#### Your assignment
Whichever lines of the entries hold the word "amount" should be identified and copied.

[Saved data entries]

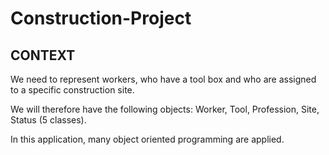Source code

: # Construction-Project

## CONTEXT  

We need to represent workers, who have a tool box and who are assigned to a specific construction site.   

We will therefore have the following objects: Worker, Tool, Profession, Site, Status (5 classes).  

In this application, many object oriented programming are applied.  
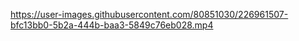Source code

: https://user-images.githubusercontent.com/80851030/226961507-bfc13bb0-5b2a-444b-baa3-5849c76eb028.mp4

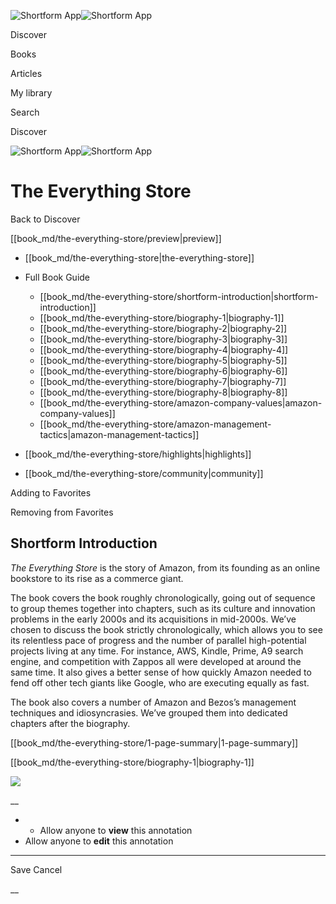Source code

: ![Shortform App](/img/logo.36a2399e.svg)![Shortform App](/img/logo-dark.70c1b072.svg)

Discover

Books

Articles

My library

Search

Discover

![Shortform App](/img/logo.36a2399e.svg)![Shortform App](/img/logo-dark.70c1b072.svg)

# The Everything Store

Back to Discover

[[book_md/the-everything-store/preview|preview]]

  * [[book_md/the-everything-store|the-everything-store]]
  * Full Book Guide

    * [[book_md/the-everything-store/shortform-introduction|shortform-introduction]]
    * [[book_md/the-everything-store/biography-1|biography-1]]
    * [[book_md/the-everything-store/biography-2|biography-2]]
    * [[book_md/the-everything-store/biography-3|biography-3]]
    * [[book_md/the-everything-store/biography-4|biography-4]]
    * [[book_md/the-everything-store/biography-5|biography-5]]
    * [[book_md/the-everything-store/biography-6|biography-6]]
    * [[book_md/the-everything-store/biography-7|biography-7]]
    * [[book_md/the-everything-store/biography-8|biography-8]]
    * [[book_md/the-everything-store/amazon-company-values|amazon-company-values]]
    * [[book_md/the-everything-store/amazon-management-tactics|amazon-management-tactics]]
  * [[book_md/the-everything-store/highlights|highlights]]
  * [[book_md/the-everything-store/community|community]]



Adding to Favorites 

Removing from Favorites 

## Shortform Introduction

_The Everything Store_ is the story of Amazon, from its founding as an online bookstore to its rise as a commerce giant.

The book covers the book roughly chronologically, going out of sequence to group themes together into chapters, such as its culture and innovation problems in the early 2000s and its acquisitions in mid-2000s. We’ve chosen to discuss the book strictly chronologically, which allows you to see its relentless pace of progress and the number of parallel high-potential projects living at any time. For instance, AWS, Kindle, Prime, A9 search engine, and competition with Zappos all were developed at around the same time. It also gives a better sense of how quickly Amazon needed to fend off other tech giants like Google, who are executing equally as fast.

The book also covers a number of Amazon and Bezos’s management techniques and idiosyncrasies. We’ve grouped them into dedicated chapters after the biography.

[[book_md/the-everything-store/1-page-summary|1-page-summary]]

[[book_md/the-everything-store/biography-1|biography-1]]

![](https://bat.bing.com/action/0?ti=56018282&Ver=2&mid=828c8a34-6453-485b-8bb2-9a491363f982&sid=1711133063fa11eebdec89a8b8ae3bbc&vid=171147a063fa11eea7440fcfeb230d96&vids=0&msclkid=N&pi=0&lg=en-US&sw=800&sh=600&sc=24&nwd=1&tl=Shortform%20%7C%20Book&p=https%3A%2F%2Fwww.shortform.com%2Fapp%2Fbook%2Fthe-everything-store%2Fshortform-introduction&r=&lt=370&evt=pageLoad&sv=1&rn=525411)

__

  *   * Allow anyone to **view** this annotation
  * Allow anyone to **edit** this annotation



* * *

Save Cancel

__



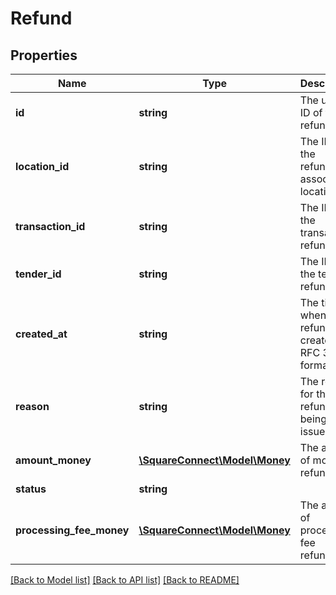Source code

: # Refund

## Properties
Name | Type | Description | Notes
------------ | ------------- | ------------- | -------------
**id** | **string** | The unique ID of the refund. | 
**location_id** | **string** | The ID of the refund&#39;s associated location. | 
**transaction_id** | **string** | The ID of the transaction refunded. | 
**tender_id** | **string** | The ID of the tender refunded. | 
**created_at** | **string** | The time when the refund was created, in RFC 3339 format. | [optional] 
**reason** | **string** | The reason for the refund being issued. | 
**amount_money** | [**\SquareConnect\Model\Money**](Money.md) | The amount of money refunded. | 
**status** | **string** |  | 
**processing_fee_money** | [**\SquareConnect\Model\Money**](Money.md) | The amount of processing fee refunded. | [optional] 

[[Back to Model list]](../README.md#documentation-for-models) [[Back to API list]](../README.md#documentation-for-api-endpoints) [[Back to README]](../README.md)


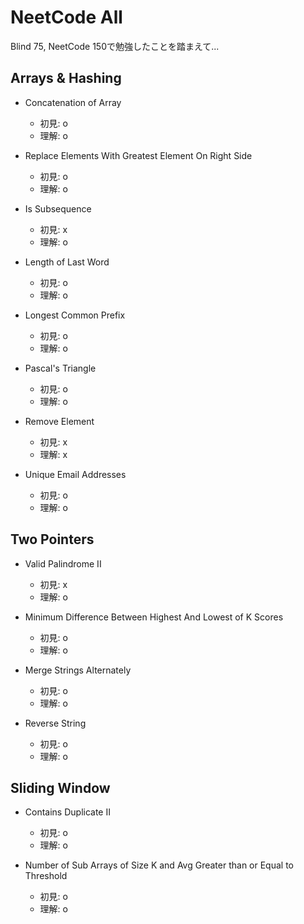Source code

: # NeetCode All

Blind 75, NeetCode 150で勉強したことを踏まえて...

## Arrays & Hashing

- Concatenation of Array
    - 初見: o
    - 理解: o

- Replace Elements With Greatest Element On Right Side 
    - 初見: o
    - 理解: o

- Is Subsequence 
    - 初見: x
    - 理解: o

- Length of Last Word 
    - 初見: o
    - 理解: o

- Longest Common Prefix 
    - 初見: o
    - 理解: o

- Pascal's Triangle 
    - 初見: o
    - 理解: o

-  Remove Element
    - 初見: x
    - 理解: x

- Unique Email Addresses
    - 初見: o
    - 理解: o

## Two Pointers

- Valid Palindrome II
    - 初見: x
    - 理解: o

- Minimum Difference Between Highest And Lowest of K Scores 
    - 初見: o
    - 理解: o

- Merge Strings Alternately 
    - 初見: o
    - 理解: o

- Reverse String 
    - 初見: o
    - 理解: o

## Sliding Window 

- Contains Duplicate II
    - 初見: o
    - 理解: o

- Number of Sub Arrays of Size K and Avg Greater than or Equal to Threshold 
    - 初見: o
    - 理解: o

#### Task answer
**amount_money** | [**\SquareConnect\Model\Money**](Money.md) | The amount of money refunded. | 
**processing_fee_money** | [**\SquareConnect\Model\Money**](Money.md) | The amount of processing fee refunded. | [optional] 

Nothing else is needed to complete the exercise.